(Dataset entries)
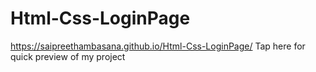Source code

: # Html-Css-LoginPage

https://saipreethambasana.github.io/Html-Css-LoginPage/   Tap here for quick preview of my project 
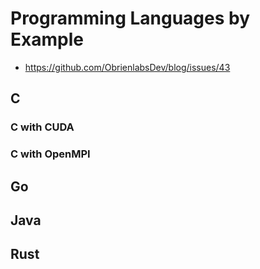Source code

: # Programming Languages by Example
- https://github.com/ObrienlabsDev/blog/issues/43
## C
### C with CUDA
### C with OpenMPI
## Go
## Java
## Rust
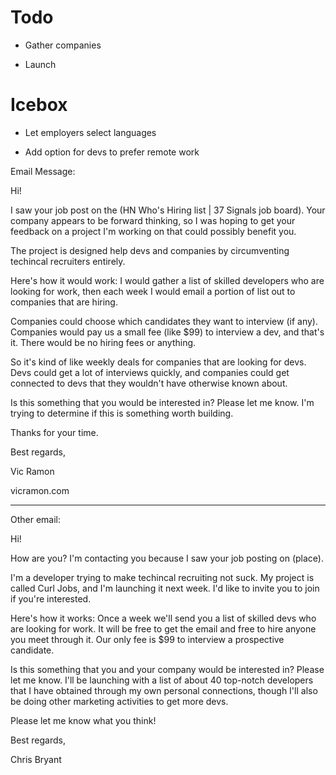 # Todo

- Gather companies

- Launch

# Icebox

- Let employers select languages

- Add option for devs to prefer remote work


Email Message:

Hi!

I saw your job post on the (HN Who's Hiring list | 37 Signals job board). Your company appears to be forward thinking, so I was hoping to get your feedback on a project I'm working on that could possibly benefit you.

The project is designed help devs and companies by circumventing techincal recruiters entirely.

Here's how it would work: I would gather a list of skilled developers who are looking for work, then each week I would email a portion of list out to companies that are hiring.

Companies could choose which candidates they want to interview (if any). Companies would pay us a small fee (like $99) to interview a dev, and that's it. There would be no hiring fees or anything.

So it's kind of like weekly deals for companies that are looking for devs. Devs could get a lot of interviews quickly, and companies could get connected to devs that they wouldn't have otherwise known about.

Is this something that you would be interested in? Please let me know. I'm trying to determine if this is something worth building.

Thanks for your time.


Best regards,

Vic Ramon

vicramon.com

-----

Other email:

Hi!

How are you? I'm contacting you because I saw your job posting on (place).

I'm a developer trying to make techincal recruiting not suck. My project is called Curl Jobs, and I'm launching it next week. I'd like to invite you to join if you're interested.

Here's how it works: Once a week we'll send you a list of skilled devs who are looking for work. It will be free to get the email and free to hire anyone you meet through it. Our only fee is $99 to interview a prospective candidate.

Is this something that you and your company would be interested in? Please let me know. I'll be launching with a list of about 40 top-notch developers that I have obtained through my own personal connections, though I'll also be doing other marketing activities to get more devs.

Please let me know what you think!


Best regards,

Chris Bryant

* * *

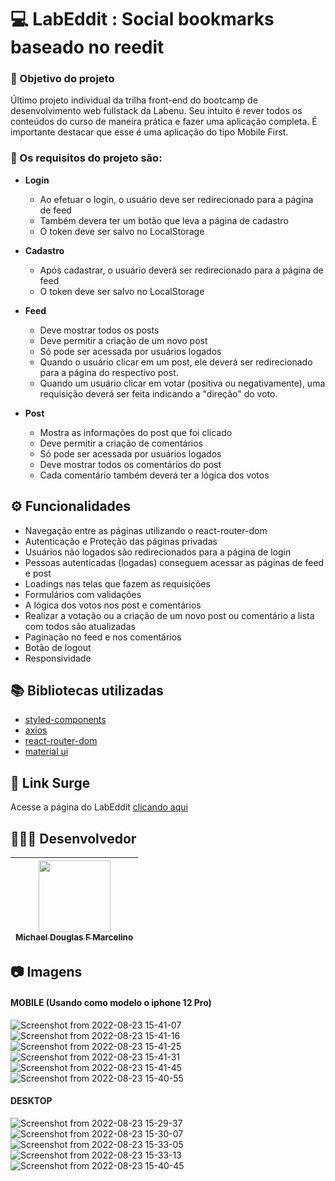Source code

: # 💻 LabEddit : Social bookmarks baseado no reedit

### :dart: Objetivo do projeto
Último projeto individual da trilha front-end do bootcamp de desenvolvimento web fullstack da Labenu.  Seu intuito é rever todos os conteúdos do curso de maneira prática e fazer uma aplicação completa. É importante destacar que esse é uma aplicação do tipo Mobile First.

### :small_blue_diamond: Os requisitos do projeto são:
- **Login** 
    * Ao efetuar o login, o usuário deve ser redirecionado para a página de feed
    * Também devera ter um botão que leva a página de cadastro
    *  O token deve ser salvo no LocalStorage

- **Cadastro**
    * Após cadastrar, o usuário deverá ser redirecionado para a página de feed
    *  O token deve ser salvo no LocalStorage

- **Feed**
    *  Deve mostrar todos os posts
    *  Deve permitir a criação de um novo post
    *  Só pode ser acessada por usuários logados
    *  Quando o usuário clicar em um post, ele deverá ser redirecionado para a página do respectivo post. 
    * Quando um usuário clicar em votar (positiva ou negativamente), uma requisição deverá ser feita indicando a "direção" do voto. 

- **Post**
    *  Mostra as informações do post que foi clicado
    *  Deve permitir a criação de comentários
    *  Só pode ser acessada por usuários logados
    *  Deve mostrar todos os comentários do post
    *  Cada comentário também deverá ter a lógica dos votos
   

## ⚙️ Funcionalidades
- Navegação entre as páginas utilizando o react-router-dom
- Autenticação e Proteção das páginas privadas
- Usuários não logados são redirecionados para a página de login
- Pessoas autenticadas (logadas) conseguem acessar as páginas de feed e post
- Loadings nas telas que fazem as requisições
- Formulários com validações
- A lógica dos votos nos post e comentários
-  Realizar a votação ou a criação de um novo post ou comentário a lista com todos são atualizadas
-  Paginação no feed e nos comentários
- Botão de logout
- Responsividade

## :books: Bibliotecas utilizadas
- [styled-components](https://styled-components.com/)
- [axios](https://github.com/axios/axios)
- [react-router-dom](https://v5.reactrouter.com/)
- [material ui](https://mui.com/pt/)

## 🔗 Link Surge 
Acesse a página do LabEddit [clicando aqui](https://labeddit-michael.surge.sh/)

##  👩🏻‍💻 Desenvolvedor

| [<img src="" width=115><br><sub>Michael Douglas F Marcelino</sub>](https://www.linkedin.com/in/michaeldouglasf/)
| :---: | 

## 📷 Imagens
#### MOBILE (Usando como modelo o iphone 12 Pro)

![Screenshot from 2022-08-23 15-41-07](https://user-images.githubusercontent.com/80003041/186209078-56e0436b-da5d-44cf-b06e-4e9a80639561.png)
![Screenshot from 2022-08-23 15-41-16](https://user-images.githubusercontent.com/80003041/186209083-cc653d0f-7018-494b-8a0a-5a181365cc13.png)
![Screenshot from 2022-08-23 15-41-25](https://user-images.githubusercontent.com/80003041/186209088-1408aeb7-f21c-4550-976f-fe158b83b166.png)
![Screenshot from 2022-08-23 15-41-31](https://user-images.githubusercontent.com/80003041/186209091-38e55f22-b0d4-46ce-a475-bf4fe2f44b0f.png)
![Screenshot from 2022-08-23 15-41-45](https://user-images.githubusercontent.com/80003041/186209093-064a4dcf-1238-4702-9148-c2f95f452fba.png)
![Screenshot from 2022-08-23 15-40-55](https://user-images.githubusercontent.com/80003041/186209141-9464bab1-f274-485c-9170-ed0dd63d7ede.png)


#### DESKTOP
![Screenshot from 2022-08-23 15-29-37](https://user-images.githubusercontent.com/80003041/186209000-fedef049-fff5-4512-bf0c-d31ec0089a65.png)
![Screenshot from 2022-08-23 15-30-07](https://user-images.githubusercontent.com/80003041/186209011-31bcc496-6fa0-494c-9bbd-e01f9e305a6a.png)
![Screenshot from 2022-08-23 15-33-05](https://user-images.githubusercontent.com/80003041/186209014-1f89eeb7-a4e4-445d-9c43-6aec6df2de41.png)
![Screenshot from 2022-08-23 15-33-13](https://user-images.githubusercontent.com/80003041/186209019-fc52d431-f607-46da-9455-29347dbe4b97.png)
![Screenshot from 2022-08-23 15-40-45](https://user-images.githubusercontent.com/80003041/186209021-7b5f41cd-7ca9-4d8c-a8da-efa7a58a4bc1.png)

The task: Every line above from the line with "- Autenticação e" to the line with "- Botão de logout", both included, must be reproduced exactly, and no other line may appear.

Response area:
- Autenticação e Proteção das páginas privadas
- Usuários não logados são redirecionados para a página de login
- Pessoas autenticadas (logadas) conseguem acessar as páginas de feed e post
- Loadings nas telas que fazem as requisições
- Formulários com validações
- A lógica dos votos nos post e comentários
-  Realizar a votação ou a criação de um novo post ou comentário a lista com todos são atualizadas
-  Paginação no feed e nos comentários
- Botão de logout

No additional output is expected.